| TASK INSTRUCTIONS |
Would you retype exactly the lines from the one holding "if op2 false\\" through the last line of the listing, and only those, without pictures?

** WORKING DATA follows **

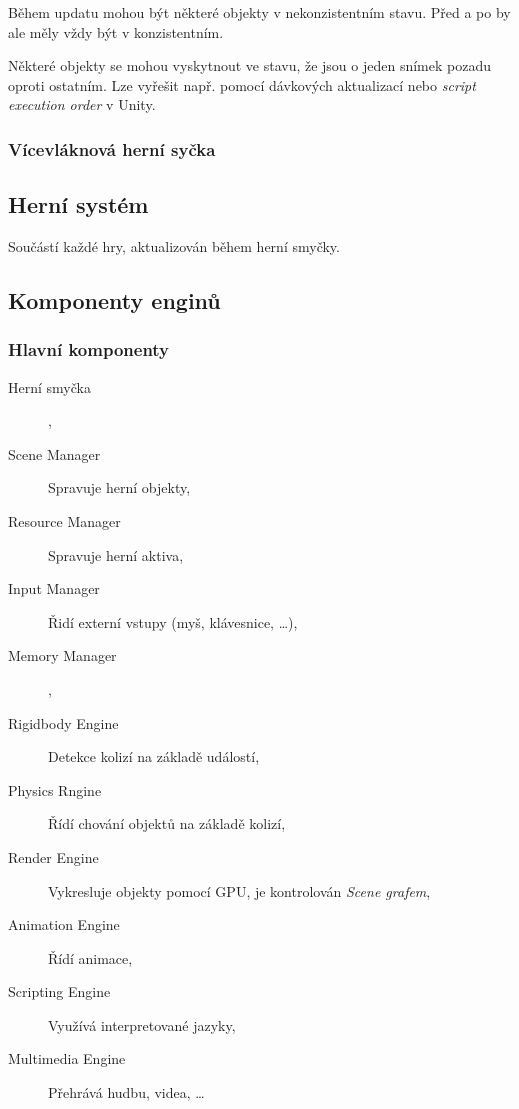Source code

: Během updatu mohou být některé objekty v nekonzistentním stavu.
Před a po by ale měly vždy být v konzistentním.

Některé objekty se mohou vyskytnout ve stavu, že jsou o jeden snímek pozadu oproti ostatním.
Lze vyřešit např. pomocí dávkových aktualizací nebo \textit{script execution order} v Unity.

\subsubsection*{Vícevláknová herní syčka}


\subsection*{Herní systém}

Součástí každé hry, aktualizován během herní smyčky.

\subsection*{Komponenty enginů}

\medskip

\subsubsection*{Hlavní komponenty}

\medskip

\begin{description}
    \item[Herní smyčka],
    \item[Scene Manager] Spravuje herní objekty,
    \item[Resource Manager] Spravuje herní aktiva,
    \item[Input Manager] Řidí externí vstupy (myš, klávesnice, \dots),
    \item[Memory Manager],
    \item[Rigidbody Engine] Detekce kolizí na základě událostí,
    \item[Physics Rngine] Řídí chování objektů na základě kolizí,
    \item[Render Engine] Vykresluje objekty pomocí GPU, je kontrolován \textit{Scene grafem},
    \item[Animation Engine] Řídí animace,
    \item[Scripting Engine] Využívá interpretované jazyky,
    \item[Multimedia Engine] Přehrává hudbu, videa, \dots  
\end{description}

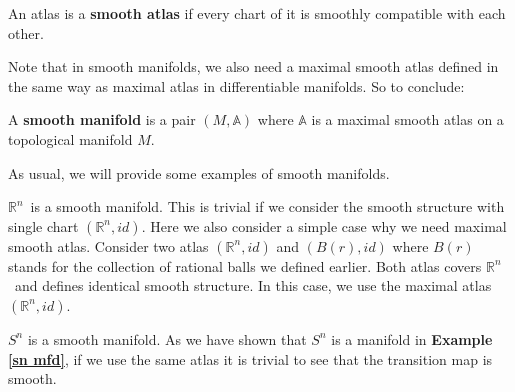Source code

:\documentclass[12pt,twoside]{article}
\newcommand{\rn}{$\mathbb{R}^n$}
\begin{document}
\begin{definition}
An atlas is a {\bf smooth atlas} if every chart of it is smoothly compatible with each other.
\end{definition}
Note that in smooth manifolds, we also need a maximal smooth atlas defined in the same way as maximal atlas in differentiable manifolds. So to conclude:
\begin{definition}
A {\bf smooth manifold} is a pair $(M,\mathbb{A})$ where $\mathbb{A}$ is a maximal smooth atlas on a topological manifold $M$.
\end{definition}
As usual, we will provide some examples of smooth manifolds.
\begin{example}

\rn\ is a smooth manifold. This is trivial if we consider the smooth structure with single chart $(\mathbb{R}^{n},id)$. Here we also consider a simple case why we need maximal smooth atlas. Consider two atlas $(\mathbb{R}^{n},id)$ and $(B(r),id)$ where $B(r)$ stands for the collection of rational balls we defined earlier. Both atlas covers \rn\ and defines identical smooth structure. In this case, we use the maximal atlas $(\mathbb{R}^{n},id)$.
\end{example}

\begin{example}
$S^n$ is a smooth manifold. As we have shown that $S^n$ is a manifold in \textbf{Example \ref{sn mfd}}, if we use the same atlas it is trivial to see that the transition map is smooth.
\end{example}
\end{document}

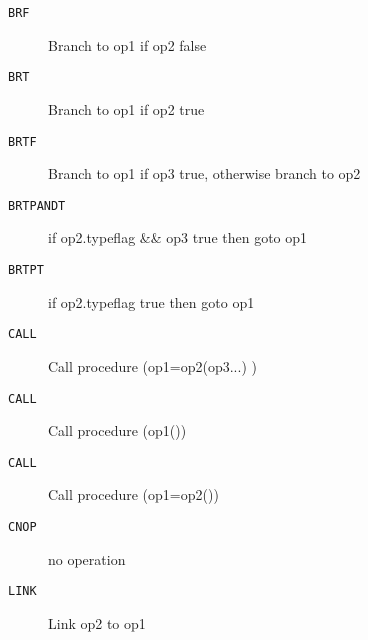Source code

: \begin{description}
\item[\texttt{BRF}]  Branch to op1 if op2 false\\

\end{description}
\begin{description}
\item[\texttt{BRT}]  Branch to op1 if op2 true\\

\end{description}
\begin{description}
\item[\texttt{BRTF}]  Branch to op1 if op3 true, otherwise branch to op2\\

\end{description}
\begin{description}
\item[\texttt{BRTPANDT}]  if op2.typeflag \&\& op3 true then goto op1\\

\end{description}
\begin{description}
\item[\texttt{BRTPT}]  if op2.typeflag true then goto op1\\

\end{description}
\begin{description}
\item[\texttt{CALL}]  Call procedure (op1=op2(op3...) )\\

\end{description}
\begin{description}
\item[\texttt{CALL}]  Call procedure (op1())\\

\end{description}
\begin{description}
\item[\texttt{CALL}]  Call procedure (op1=op2())\\

\end{description}
\begin{description}
\item[\texttt{CNOP}]  no operation\\

\end{description}
\begin{description}
\item[\texttt{LINK}]  Link op2 to op1\\

\end{description}
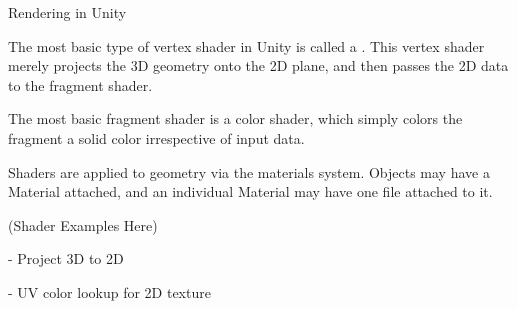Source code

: \documentclass[11pt]{article}
\begin{document}
\begin{topic}{Rendering in Unity}
	\item The most basic type of vertex shader in Unity is called a . This vertex shader merely projects the 3D geometry onto the 2D plane, and then passes the 2D data to the fragment shader.
	\item The most basic fragment shader is a color shader, which simply colors the fragment a solid color irrespective of input data.
	\item Shaders are applied to geometry via the materials system. Objects may have a Material attached, and an individual Material may have one  file attached to it.
	\item (Shader Examples Here)
	\item {} - Project 3D to 2D
	\item {} - UV color lookup for 2D texture
\end{topic}
\end{document}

** End of WORKING DATA **

| ANSWER TO THE EXERCISE |
\item[\texttt{BRF}]  Branch to op1 if op2 false\\

\end{description}
\begin{description}
\item[\texttt{BRT}]  Branch to op1 if op2 true\\

\end{description}
\begin{description}
\item[\texttt{BRTF}]  Branch to op1 if op3 true, otherwise branch to op2\\

\end{description}
\begin{description}
\item[\texttt{BRTPANDT}]  if op2.typeflag \&\& op3 true then goto op1\\

\end{description}
\begin{description}
\item[\texttt{BRTPT}]  if op2.typeflag true then goto op1\\

\end{description}
\begin{description}
\item[\texttt{CALL}]  Call procedure (op1=op2(op3...) )\\

\end{description}
\begin{description}
\item[\texttt{CALL}]  Call procedure (op1())\\

\end{description}
\begin{description}
\item[\texttt{CALL}]  Call procedure (op1=op2())\\

\end{description}
\begin{description}
\item[\texttt{CNOP}]  no operation\\

\end{description}
\begin{description}
\item[\texttt{LINK}]  Link op2 to op1\\

\end{description}
Source code

: \documentclass[11pt]{article}
\begin{document}
\begin{topic}{Rendering in Unity}
	\item The most basic type of vertex shader in Unity is called a . This vertex shader merely projects the 3D geometry onto the 2D plane, and then passes the 2D data to the fragment shader.
	\item The most basic fragment shader is a color shader, which simply colors the fragment a solid color irrespective of input data.
	\item Shaders are applied to geometry via the materials system. Objects may have a Material attached, and an individual Material may have one  file attached to it.
	\item (Shader Examples Here)
	\item {} - Project 3D to 2D
	\item {} - UV color lookup for 2D texture
\end{topic}
\end{document}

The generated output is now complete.